Wednesday  - Mar 20   March equinox
Friday  - Mar 29   Good Friday
Sunday  - Mar 31   Easter Day
Monday  - Apr 1   Easter Monday
Wednesday  - May 1   Labour Day
Sunday  - May 5   Orthodox Easter Day
Saturday  - May 25   Independence Day
Wednesday  - Jun 5   Al Isra' wal Miraj
Sunday  - Jun 9

  King Abdullah's accession 
  to the throne

Friday  - Jun 21   June Solstice
Tuesday  - Jul 9   Ramadan begins
Thursday  - Aug 8   Eid-al-Fitr
Sunday  - Sep 22   September equinox
Tuesday  - Oct 15   Eid-al-Adha
Tuesday  - Nov 5   Muharram/New Year
Saturday  - Dec 21   December Solstice
Wednesday  - Dec 25   Christmas Day

 

Note : Easter holidays are only observed by Christian business establishments.Muslim festivals are timed according to local sightings of various phases of the moon and the dates given above are approximations. During the lunar month of Ramadan that precedes Eid al-Fitr, Muslims fast during the day and feast at night and normal business patterns may be interrupted. Many restaurants are closed during the day and there may be restrictions on smoking and drinking. Some disruption may continue into Eid al-Fitr itself. Eid al-Fitr and Eid al-Adha may last anything from two to 10 days, depending on the region.
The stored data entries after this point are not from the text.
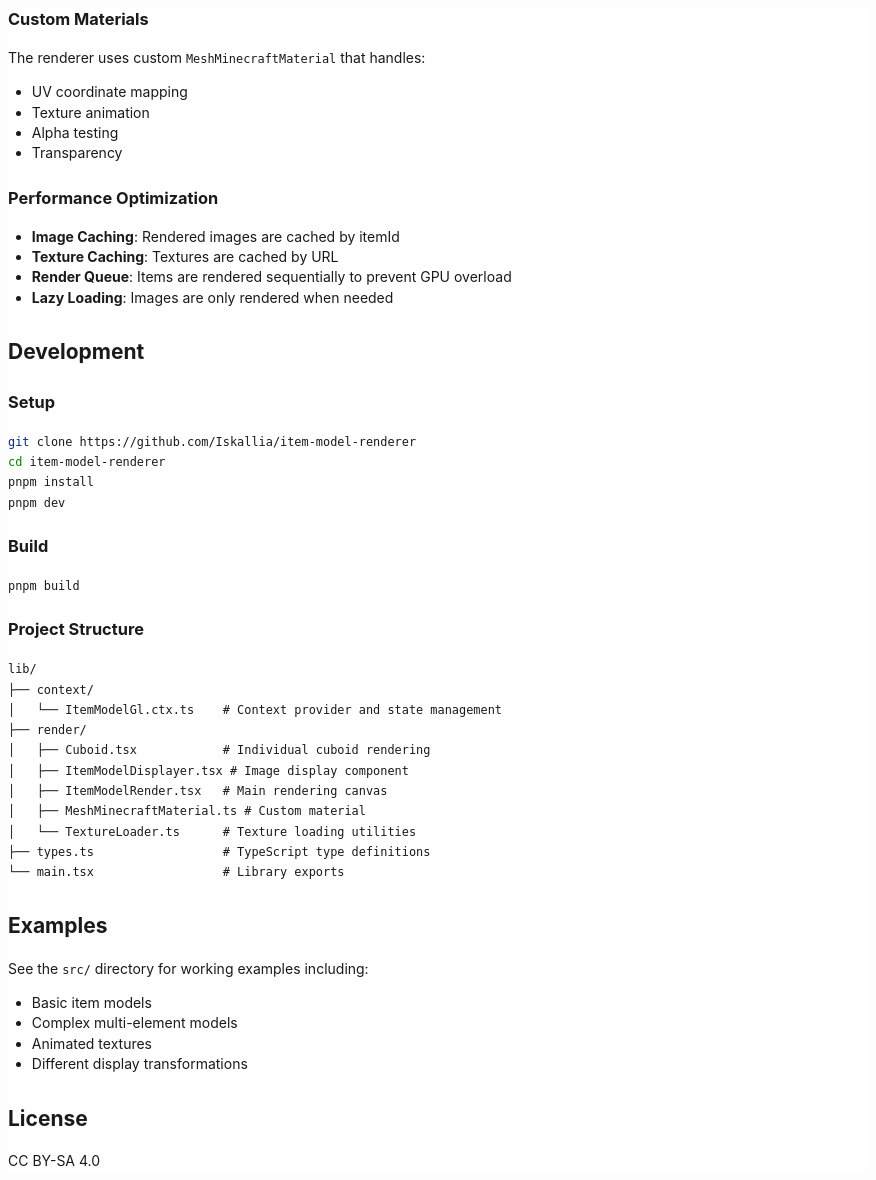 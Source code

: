 ### Custom Materials

The renderer uses custom `MeshMinecraftMaterial` that handles:
- UV coordinate mapping
- Texture animation
- Alpha testing
- Transparency

### Performance Optimization

- **Image Caching**: Rendered images are cached by itemId
- **Texture Caching**: Textures are cached by URL
- **Render Queue**: Items are rendered sequentially to prevent GPU overload
- **Lazy Loading**: Images are only rendered when needed

## Development

### Setup

```bash
git clone https://github.com/Iskallia/item-model-renderer
cd item-model-renderer
pnpm install
pnpm dev
```

### Build

```bash
pnpm build
```

### Project Structure

```
lib/
├── context/
│   └── ItemModelGl.ctx.ts    # Context provider and state management
├── render/
│   ├── Cuboid.tsx            # Individual cuboid rendering
│   ├── ItemModelDisplayer.tsx # Image display component
│   ├── ItemModelRender.tsx   # Main rendering canvas
│   ├── MeshMinecraftMaterial.ts # Custom material
│   └── TextureLoader.ts      # Texture loading utilities
├── types.ts                  # TypeScript type definitions
└── main.tsx                  # Library exports
```

## Examples

See the `src/` directory for working examples including:
- Basic item models
- Complex multi-element models
- Animated textures
- Different display transformations

## License

CC BY-SA 4.0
Climate Jordan has a combination of Mediterranean and arid desert climates, with Mediterranean prevailing in the North and West of the country, while the majority of the country is desert. Generally, the country has warm, dry summers and mild, wet winters, with annual average temperatures ranging from 12 to 25 C (54 to 77 F) and summertime highs reaching the 40 C (105-115 F) in the desert regions. Rainfall averages vary from 50 mm (1.97 inches) annually in the desert to 800 mm (31.5 inches) in the northern hills, some of which falls as snow in some years.  

Electricity 220 volts AC, 50Hz. Round two-pin plugs are mostly used but newer buildings may have three-pin plugs  

Language Arabic is the official language. English is widely spoken. French, German, Italian and Spanish are also spoken in many tourist areas.  

Social Conventions Handshaking is the customary form of greeting. Jordanians are proud of their Arab culture and hospitality is a matter of great importance. Visitors are made to feel very welcome and Jordanians are happy to act as hosts and guides, keen to inform tourists about their traditions and culture. Islam always plays an important role in society and it is essential that Muslim beliefs are respected. Arabic coffee will normally be served continuously during social occasions. To signal that no more is wanted, slightly tilt the cup when handing it back, otherwise it will be refilled. If invited for dinner, a small gift is customarily given. Women are expected to dress modestly and beachwear must only be worn at the beach or poolside.  

Photography It is polite to ask permission to take photographs of people in some places photography is forbidden.